According to Carpentier’s classification, Ebstein anomaly can be categorized as follows: type A: adequate RV volume; type B: large atrialized segment of the RV and mobile anterior leaflet; type C: restricted movement of anterior leaflet which may cause infundibular obstruction; type D: near-complete atrialization of the RV (Uhl’s syndrome) [2].

Tricuspid atresia is the third most common form of cyanotic congenital heart disease, with a prevalence of 0.3–3.7 % [7]. Tricuspid atresia is characterized by the absence of a tricuspid valve. There is no direct connection between the right atrium and right ventricle, resulting in a small or absent right ventricle that cannot adequately pump blood to the lungs (Fig. 12.4). Depending on the relationship with the great vessels, there are three types of tricuspid atresia. In type I, the great arteries are related normally. With type II, the great arteries are d-transposed, and in type III, the great arteries are l-transposed. These types are further subclassified according to the presence or absence of ventricular septal defects and pulmonary valve pathology [8, 9].

Associated defects coexist in 15–20 % of patients, most frequently transposition of the great vessels and persistent left-sided superior vena cava [7]. Atrial septal defect is ­obligatory in those patients.

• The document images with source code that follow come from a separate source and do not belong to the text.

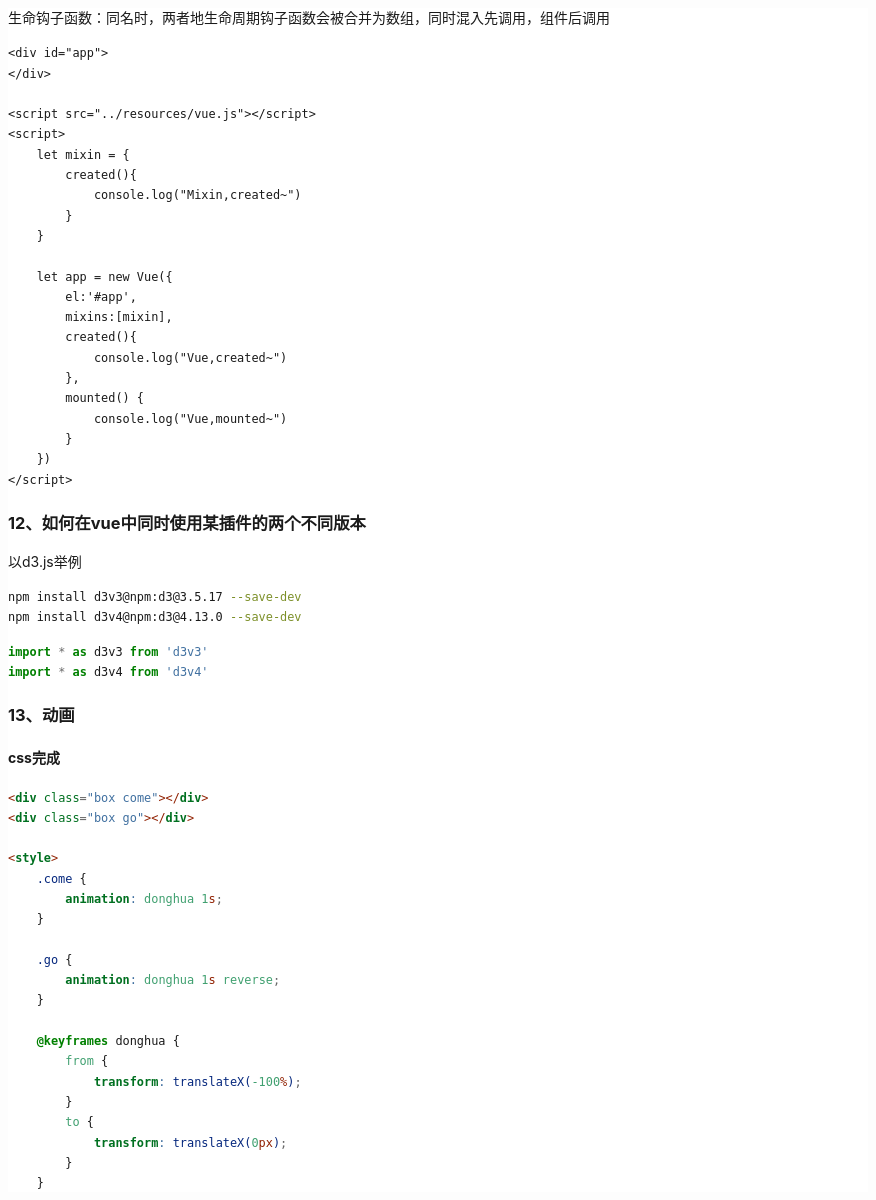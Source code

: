 


生命钩子函数：同名时，两者地生命周期钩子函数会被合并为数组，同时混入先调用，组件后调用

```vue
<div id="app">
</div>

<script src="../resources/vue.js"></script>
<script>
    let mixin = {
        created(){
            console.log("Mixin,created~")
        }
    }

    let app = new Vue({
        el:'#app',
        mixins:[mixin],
        created(){
            console.log("Vue,created~")
        },
        mounted() {
            console.log("Vue,mounted~")
        }
    })
</script>
```

### 12、如何在vue中同时使用某插件的两个不同版本

以d3.js举例

```bash
npm install d3v3@npm:d3@3.5.17 --save-dev
npm install d3v4@npm:d3@4.13.0 --save-dev
```

```js
import * as d3v3 from 'd3v3'
import * as d3v4 from 'd3v4'
```

### 13、动画

#### css完成  
```html
<div class="box come"></div>
<div class="box go"></div>

<style>
	.come {
		animation: donghua 1s;
	}

	.go {
		animation: donghua 1s reverse;
	}

	@keyframes donghua {
		from {
			transform: translateX(-100%);
		}
		to {
			transform: translateX(0px);
		}
	}
```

Extracardiac associations may include a right-sided aortic arch and an absent spleen.

In patients with tricuspid atresia, venous blood returning to the right atrium can exit only through an interatrial communication. Because of the obligatory right-to-left shunt at the level of the atria, saturation of the left atrial blood is diminished. Additionally, intracardiac blood flow depends on coexisting pulmonary artery pathology. With coexistent pulmonary artery or pulmonary valve stenosis, pulmonary blood flow is reduced, resulting in worsening cyanosis. Pulmonary obstruction occurs most often in patients with tricuspid atresia and normal great artery anatomy. In the absence of pulmonary atresia or pulmonary stenosis, the volume of blood flowing to the lungs may be normal thus resulting in decreased cyanosis. Patients with d-transposed great arteries and tricuspid atresia typically have unobstructed pulmonary blood flow.

Tricuspid atresia patients ultimately develop left ventricular systolic dysfunction due to left ventricular volume overload related to the fact that venous blood must return to the left ventricle as well as to the presence of chronic hypoxemia. Left ventricular dysfunction may then lead to mitral annulus dilatation and mitral regurgitation, which further increases left ventricular volume overload.